Agrifood

 

  • Agricultural commodities should eventually report a slight pick-up after bottoming out in 2016 
  • Recovering would enable agrifood companies to improve operating surplus by +2% on average in 2017 after -2.5% in 2016
  • Series of deregulation policies to support trade continues with the termination of production and export quotas of sugar in the European Union

 

 

Recovering prices should be a boon to margins

 

Food prices have stopped plunging in 2016 with a contained -1.5% drawback of the FAO Food index. This is the lowest decrease in five consecutive years. The sharp improvement of Sugar (+34%) and Vegetal Oils (+11%) are the two drivers for this limited drop.
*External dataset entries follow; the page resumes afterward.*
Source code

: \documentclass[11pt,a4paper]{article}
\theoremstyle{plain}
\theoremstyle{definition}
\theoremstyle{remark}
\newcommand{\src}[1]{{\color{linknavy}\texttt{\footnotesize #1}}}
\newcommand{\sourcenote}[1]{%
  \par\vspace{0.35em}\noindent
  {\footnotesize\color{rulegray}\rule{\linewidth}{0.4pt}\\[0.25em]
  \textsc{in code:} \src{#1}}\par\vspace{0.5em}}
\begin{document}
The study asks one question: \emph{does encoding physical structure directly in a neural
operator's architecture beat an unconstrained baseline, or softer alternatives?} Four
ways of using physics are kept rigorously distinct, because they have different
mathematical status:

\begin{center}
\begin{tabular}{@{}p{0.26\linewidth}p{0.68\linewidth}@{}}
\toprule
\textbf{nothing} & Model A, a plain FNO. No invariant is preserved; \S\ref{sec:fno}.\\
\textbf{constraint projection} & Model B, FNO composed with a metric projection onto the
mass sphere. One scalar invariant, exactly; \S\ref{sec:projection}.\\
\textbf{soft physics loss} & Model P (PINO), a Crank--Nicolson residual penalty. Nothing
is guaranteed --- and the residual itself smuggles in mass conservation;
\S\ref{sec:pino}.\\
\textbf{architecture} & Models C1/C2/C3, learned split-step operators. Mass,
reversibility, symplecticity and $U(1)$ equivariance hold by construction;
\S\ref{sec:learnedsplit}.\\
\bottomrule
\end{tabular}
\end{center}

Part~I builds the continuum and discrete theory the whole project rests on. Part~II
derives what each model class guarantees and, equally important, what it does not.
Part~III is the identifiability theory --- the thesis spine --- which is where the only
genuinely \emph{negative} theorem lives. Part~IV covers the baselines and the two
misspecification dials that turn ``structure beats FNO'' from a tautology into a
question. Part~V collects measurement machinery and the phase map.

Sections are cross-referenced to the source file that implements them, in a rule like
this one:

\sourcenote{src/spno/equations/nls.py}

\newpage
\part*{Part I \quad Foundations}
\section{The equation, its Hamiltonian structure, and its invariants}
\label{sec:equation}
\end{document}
Total agrifood nominal output hence steadied at -0.6% to USD12.1tn in 2016 while exports decreased by -3% to USD1.3tn, after a -10% decrease in 2015, reflecting the lack of stamina of demand. 

 

Yet we expect an upswing of exports of +3.5% to USD1.4tn in 2017, thanks to the slightly higher global GDP growth (+2.8% vs. +2.5%) and continued deregulations in the sector. The most remarkable one, scheduled in September 2017, is the termination of the sugar production and exports quotas in the European Union.  

 

The Agrifood sector indeed ranks among the three most regulated sectors for trade as it gathers 19% of total trade barriers. But this trend is reversing: we noted that the number of trade barriers issued in 2016 is a third lower than in 2015.  

 

This should eventually help companies’ operating surplus to recover as we forecast a +2% increase in 2017.